[Opening Data for analysis section]

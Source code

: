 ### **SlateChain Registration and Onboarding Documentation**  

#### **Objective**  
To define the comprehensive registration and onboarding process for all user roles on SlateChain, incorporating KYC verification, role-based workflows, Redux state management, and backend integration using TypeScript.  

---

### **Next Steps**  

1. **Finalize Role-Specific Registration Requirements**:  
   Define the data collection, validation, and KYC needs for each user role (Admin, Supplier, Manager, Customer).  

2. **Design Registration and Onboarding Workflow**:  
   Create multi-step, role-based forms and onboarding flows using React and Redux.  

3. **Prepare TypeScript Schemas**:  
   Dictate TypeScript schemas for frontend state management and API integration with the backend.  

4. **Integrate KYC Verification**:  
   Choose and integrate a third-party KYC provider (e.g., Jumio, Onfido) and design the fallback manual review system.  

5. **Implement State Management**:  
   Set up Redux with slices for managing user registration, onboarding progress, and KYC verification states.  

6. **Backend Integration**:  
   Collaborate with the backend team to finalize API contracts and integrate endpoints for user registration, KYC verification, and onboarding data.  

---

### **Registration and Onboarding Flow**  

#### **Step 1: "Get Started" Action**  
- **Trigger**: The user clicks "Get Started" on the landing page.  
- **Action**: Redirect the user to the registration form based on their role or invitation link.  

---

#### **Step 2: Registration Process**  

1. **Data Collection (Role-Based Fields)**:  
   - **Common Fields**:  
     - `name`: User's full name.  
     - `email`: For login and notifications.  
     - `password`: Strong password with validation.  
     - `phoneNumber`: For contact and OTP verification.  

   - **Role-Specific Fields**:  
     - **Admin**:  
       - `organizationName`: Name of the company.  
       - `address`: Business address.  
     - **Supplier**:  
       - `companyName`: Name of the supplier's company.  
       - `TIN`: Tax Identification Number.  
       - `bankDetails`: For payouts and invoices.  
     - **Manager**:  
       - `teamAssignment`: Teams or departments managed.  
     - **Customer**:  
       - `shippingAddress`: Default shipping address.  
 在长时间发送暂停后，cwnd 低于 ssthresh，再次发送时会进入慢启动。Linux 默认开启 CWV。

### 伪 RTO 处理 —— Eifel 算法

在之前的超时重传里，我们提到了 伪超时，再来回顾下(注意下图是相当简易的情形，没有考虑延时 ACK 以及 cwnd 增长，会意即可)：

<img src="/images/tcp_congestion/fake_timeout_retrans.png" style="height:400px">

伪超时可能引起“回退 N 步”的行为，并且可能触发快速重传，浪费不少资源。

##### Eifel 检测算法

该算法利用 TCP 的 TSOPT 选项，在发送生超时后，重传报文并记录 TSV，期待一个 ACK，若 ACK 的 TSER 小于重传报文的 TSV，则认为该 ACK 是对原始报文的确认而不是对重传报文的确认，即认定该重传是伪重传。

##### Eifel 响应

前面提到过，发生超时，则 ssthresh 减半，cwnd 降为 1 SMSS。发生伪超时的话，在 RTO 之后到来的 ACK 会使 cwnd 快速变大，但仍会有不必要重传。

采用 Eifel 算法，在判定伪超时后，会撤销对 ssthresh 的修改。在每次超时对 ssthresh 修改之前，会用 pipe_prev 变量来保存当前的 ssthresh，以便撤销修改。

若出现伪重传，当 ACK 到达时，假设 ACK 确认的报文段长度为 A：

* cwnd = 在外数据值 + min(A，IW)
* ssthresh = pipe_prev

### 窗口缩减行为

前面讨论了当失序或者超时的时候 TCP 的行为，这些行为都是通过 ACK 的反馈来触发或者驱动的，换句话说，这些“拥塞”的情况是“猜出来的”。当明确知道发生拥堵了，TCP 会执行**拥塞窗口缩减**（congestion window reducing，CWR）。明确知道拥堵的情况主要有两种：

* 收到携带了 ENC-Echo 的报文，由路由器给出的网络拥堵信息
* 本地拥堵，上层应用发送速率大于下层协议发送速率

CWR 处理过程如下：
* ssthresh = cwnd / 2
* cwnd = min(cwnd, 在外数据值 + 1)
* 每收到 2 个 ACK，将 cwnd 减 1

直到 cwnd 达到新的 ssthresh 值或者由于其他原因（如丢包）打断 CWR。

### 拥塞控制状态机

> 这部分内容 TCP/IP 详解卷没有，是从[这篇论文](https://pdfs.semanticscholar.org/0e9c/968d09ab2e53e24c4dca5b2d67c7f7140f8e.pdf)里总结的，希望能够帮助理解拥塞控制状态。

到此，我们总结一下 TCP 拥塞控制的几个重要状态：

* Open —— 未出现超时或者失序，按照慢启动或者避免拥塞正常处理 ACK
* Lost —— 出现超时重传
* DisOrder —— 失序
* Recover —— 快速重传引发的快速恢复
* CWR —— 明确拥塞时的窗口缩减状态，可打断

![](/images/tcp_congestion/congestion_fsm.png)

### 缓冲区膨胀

[Closing Data for analysis section]

What is expected: Please give back exactly the lines of this listing beginning at the line with "直到 cwnd 达到新的 ssthresh 值或者由于其他原因（如丢包）打断 CWR。" and ending with the line with "DisOrder —— 失序", both included, and nothing else.

Output for this task:
直到 cwnd 达到新的 ssthresh 值或者由于其他原因（如丢包）打断 CWR。

### 拥塞控制状态机

> 这部分内容 TCP/IP 详解卷没有，是从[这篇论文](https://pdfs.semanticscholar.org/0e9c/968d09ab2e53e24c4dca5b2d67c7f7140f8e.pdf)里总结的，希望能够帮助理解拥塞控制状态。

到此，我们总结一下 TCP 拥塞控制的几个重要状态：

* Open —— 未出现超时或者失序，按照慢启动或者避免拥塞正常处理 ACK
* Lost —— 出现超时重传
* DisOrder —— 失序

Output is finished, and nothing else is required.